**Data for processing**.
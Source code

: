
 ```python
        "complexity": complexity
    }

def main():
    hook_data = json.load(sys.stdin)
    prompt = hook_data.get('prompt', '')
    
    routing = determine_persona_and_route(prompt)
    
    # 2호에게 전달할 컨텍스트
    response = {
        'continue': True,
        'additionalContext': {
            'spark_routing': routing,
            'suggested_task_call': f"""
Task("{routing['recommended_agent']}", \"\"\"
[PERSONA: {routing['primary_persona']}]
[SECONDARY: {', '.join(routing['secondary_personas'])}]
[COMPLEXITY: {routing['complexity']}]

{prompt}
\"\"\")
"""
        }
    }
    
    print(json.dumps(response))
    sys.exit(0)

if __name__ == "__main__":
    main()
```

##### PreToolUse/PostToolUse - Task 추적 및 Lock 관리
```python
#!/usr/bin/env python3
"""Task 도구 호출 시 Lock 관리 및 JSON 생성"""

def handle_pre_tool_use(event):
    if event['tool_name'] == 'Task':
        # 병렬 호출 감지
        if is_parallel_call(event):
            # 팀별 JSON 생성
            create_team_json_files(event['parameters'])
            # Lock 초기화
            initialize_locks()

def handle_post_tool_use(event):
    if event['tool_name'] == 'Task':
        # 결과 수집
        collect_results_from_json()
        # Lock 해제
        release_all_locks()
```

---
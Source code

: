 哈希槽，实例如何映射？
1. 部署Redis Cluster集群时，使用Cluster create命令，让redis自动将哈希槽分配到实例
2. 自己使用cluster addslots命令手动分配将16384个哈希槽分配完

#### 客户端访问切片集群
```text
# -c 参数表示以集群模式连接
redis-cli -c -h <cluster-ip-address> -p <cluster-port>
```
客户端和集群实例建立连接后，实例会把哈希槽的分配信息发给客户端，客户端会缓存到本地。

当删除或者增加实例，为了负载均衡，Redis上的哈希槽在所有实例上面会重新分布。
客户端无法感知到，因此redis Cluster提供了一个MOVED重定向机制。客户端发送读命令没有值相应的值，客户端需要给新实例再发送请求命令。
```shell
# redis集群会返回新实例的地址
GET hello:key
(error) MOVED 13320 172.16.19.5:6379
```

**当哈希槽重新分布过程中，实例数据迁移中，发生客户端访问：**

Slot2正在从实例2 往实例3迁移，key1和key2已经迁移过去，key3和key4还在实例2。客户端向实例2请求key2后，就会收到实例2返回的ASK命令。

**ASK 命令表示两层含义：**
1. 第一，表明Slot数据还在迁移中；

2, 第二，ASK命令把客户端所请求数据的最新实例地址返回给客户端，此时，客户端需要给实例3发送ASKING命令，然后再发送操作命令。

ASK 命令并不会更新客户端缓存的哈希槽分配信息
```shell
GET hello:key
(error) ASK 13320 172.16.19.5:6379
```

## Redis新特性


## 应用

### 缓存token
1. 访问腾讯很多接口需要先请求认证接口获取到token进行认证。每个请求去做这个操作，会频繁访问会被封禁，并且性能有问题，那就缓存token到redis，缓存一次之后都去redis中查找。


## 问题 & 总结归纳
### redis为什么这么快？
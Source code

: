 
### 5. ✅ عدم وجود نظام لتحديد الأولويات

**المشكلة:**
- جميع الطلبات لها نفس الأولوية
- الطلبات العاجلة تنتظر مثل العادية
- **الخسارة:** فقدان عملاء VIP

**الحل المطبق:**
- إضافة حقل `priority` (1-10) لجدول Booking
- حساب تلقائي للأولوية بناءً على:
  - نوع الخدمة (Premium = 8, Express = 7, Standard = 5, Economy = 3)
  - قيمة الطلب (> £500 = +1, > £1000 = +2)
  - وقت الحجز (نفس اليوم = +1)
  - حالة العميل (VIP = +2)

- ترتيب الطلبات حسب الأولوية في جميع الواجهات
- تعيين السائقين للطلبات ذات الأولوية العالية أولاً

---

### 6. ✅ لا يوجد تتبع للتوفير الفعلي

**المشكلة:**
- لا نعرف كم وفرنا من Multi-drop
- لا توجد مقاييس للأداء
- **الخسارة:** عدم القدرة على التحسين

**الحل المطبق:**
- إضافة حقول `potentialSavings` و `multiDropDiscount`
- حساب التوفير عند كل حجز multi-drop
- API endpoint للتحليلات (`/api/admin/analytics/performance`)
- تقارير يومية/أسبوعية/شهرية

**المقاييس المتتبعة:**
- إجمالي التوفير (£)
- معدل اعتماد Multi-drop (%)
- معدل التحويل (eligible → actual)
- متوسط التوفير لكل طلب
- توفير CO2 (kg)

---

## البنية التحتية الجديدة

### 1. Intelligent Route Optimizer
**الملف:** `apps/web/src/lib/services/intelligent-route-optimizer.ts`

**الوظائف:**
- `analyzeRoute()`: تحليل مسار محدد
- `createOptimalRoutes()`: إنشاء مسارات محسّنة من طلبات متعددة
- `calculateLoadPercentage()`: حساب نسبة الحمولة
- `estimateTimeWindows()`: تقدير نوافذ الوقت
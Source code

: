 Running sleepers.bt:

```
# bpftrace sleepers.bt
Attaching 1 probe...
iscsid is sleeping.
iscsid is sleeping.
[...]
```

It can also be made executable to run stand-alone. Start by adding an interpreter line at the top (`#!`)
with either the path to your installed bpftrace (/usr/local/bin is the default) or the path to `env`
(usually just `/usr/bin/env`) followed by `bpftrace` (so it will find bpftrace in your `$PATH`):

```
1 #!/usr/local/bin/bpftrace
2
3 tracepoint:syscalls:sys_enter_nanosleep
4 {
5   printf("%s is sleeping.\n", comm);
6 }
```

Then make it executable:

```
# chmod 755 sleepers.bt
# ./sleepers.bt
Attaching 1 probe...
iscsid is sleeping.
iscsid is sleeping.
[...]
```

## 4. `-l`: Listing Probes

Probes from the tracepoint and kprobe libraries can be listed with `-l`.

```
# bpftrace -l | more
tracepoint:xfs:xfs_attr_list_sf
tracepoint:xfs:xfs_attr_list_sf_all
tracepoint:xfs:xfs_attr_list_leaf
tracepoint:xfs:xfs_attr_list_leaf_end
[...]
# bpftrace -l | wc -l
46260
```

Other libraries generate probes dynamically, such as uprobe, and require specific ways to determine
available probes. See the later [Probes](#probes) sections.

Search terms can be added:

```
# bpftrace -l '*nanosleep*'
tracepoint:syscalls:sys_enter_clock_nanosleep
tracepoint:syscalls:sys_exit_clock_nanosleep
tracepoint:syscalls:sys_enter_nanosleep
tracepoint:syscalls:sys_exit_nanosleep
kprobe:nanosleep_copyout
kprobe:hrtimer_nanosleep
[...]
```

**Prompt**. For the material above, reproduce exactly the lines from the line with "Slot2正在从实例2 往实" to the line with "- إضافة حقل", inclusive, and exclude all others.

**Task result**.
Slot2正在从实例2 往实例3迁移，key1和key2已经迁移过去，key3和key4还在实例2。客户端向实例2请求key2后，就会收到实例2返回的ASK命令。

**ASK 命令表示两层含义：**
1. 第一，表明Slot数据还在迁移中；

2, 第二，ASK命令把客户端所请求数据的最新实例地址返回给客户端，此时，客户端需要给实例3发送ASKING命令，然后再发送操作命令。

ASK 命令并不会更新客户端缓存的哈希槽分配信息
```shell
GET hello:key
(error) ASK 13320 172.16.19.5:6379
```

## Redis新特性


## 应用

### 缓存token
1. 访问腾讯很多接口需要先请求认证接口获取到token进行认证。每个请求去做这个操作，会频繁访问会被封禁，并且性能有问题，那就缓存token到redis，缓存一次之后都去redis中查找。


## 问题 & 总结归纳
### redis为什么这么快？
Source code

: 
### 5. ✅ عدم وجود نظام لتحديد الأولويات

**المشكلة:**
- جميع الطلبات لها نفس الأولوية
- الطلبات العاجلة تنتظر مثل العادية
- **الخسارة:** فقدان عملاء VIP

**الحل المطبق:**
- إضافة حقل `priority` (1-10) لجدول Booking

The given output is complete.